What is expected :: Check each line of the entries for "handling" and report the ones that have it.

Dataset entries:
= = = =

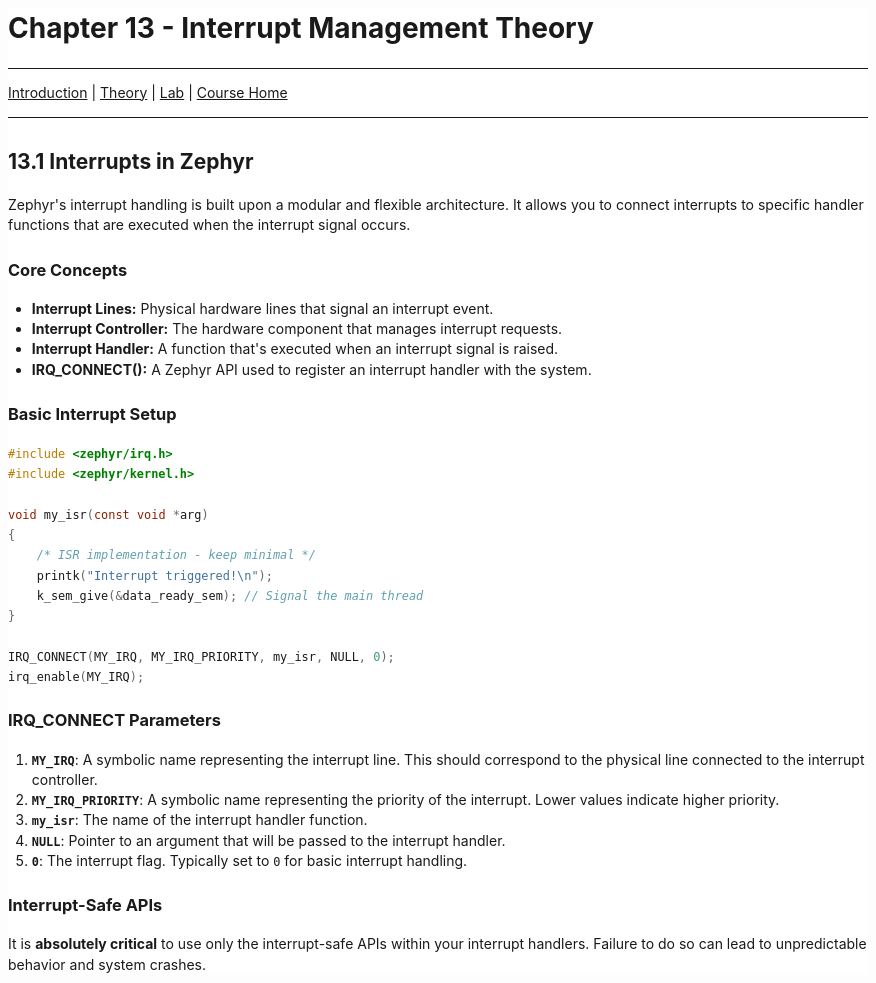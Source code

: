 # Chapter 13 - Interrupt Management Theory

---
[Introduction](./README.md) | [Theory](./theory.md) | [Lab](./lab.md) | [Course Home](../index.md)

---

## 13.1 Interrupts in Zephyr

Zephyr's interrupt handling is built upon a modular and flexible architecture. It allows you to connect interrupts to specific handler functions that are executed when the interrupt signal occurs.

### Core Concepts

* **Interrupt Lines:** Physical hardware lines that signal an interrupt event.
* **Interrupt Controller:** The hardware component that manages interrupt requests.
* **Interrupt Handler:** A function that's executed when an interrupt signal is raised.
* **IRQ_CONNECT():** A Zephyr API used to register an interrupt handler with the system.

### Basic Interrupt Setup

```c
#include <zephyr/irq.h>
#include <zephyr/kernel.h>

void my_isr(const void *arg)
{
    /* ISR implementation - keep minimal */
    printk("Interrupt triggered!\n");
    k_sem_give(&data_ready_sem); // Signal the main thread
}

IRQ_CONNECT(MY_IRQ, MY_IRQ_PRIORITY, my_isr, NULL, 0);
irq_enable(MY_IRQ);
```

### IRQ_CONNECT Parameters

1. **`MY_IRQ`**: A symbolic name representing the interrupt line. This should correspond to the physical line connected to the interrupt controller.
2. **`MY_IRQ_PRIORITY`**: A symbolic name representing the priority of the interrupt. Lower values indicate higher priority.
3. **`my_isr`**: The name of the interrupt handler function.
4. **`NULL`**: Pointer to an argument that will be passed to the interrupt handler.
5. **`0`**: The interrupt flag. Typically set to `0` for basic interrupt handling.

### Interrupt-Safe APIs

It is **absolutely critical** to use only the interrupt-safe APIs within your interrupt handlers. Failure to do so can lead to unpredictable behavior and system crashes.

= = = =

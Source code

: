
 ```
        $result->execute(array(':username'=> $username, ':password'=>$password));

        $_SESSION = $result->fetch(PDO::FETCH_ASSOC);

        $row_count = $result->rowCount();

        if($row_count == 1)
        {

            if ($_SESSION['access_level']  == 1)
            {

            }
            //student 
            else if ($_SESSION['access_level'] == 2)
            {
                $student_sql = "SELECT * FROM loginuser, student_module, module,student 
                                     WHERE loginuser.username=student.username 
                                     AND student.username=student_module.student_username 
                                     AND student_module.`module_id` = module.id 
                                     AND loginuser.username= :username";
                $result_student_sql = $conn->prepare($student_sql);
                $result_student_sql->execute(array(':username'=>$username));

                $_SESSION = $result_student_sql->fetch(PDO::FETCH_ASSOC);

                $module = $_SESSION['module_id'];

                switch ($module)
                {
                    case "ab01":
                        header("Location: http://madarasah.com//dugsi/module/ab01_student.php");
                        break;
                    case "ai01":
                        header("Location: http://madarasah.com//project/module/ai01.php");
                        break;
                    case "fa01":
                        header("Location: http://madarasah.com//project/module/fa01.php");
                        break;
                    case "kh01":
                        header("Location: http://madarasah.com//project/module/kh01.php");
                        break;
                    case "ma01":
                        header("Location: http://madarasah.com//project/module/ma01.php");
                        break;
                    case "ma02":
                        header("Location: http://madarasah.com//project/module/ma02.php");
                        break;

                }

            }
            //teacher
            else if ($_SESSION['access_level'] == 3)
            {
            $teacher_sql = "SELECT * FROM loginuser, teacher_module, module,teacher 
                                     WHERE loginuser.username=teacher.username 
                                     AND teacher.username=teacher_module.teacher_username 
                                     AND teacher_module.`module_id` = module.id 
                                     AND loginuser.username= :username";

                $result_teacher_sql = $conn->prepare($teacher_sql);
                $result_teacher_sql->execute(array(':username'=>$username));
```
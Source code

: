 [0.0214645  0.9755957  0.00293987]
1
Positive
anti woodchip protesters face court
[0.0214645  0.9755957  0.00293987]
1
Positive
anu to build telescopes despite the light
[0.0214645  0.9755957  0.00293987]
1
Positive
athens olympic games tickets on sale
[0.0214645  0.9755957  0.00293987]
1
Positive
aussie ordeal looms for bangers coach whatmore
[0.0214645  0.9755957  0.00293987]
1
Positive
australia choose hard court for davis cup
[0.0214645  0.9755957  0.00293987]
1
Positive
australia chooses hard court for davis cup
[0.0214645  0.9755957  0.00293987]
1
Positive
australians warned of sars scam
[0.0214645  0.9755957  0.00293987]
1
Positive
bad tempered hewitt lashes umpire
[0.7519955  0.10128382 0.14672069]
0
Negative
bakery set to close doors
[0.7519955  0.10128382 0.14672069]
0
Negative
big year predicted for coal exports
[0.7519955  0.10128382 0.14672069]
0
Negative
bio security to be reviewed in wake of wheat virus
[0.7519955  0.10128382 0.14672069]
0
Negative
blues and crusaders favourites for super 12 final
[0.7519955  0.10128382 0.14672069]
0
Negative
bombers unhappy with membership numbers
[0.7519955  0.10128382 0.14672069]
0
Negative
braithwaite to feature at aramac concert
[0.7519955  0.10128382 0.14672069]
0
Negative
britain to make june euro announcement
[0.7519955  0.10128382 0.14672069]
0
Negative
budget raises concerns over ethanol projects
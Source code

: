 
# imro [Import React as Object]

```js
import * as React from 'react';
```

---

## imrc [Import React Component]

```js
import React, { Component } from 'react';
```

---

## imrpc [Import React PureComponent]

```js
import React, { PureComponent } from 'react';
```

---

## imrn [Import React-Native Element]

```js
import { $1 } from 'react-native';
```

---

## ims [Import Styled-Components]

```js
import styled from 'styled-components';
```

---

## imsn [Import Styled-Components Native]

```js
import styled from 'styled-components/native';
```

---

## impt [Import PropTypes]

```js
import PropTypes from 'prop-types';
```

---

= = = =

Solution to this problem ::
Zephyr's interrupt handling is built upon a modular and flexible architecture. It allows you to connect interrupts to specific handler functions that are executed when the interrupt signal occurs.
5. **`0`**: The interrupt flag. Typically set to `0` for basic interrupt handling.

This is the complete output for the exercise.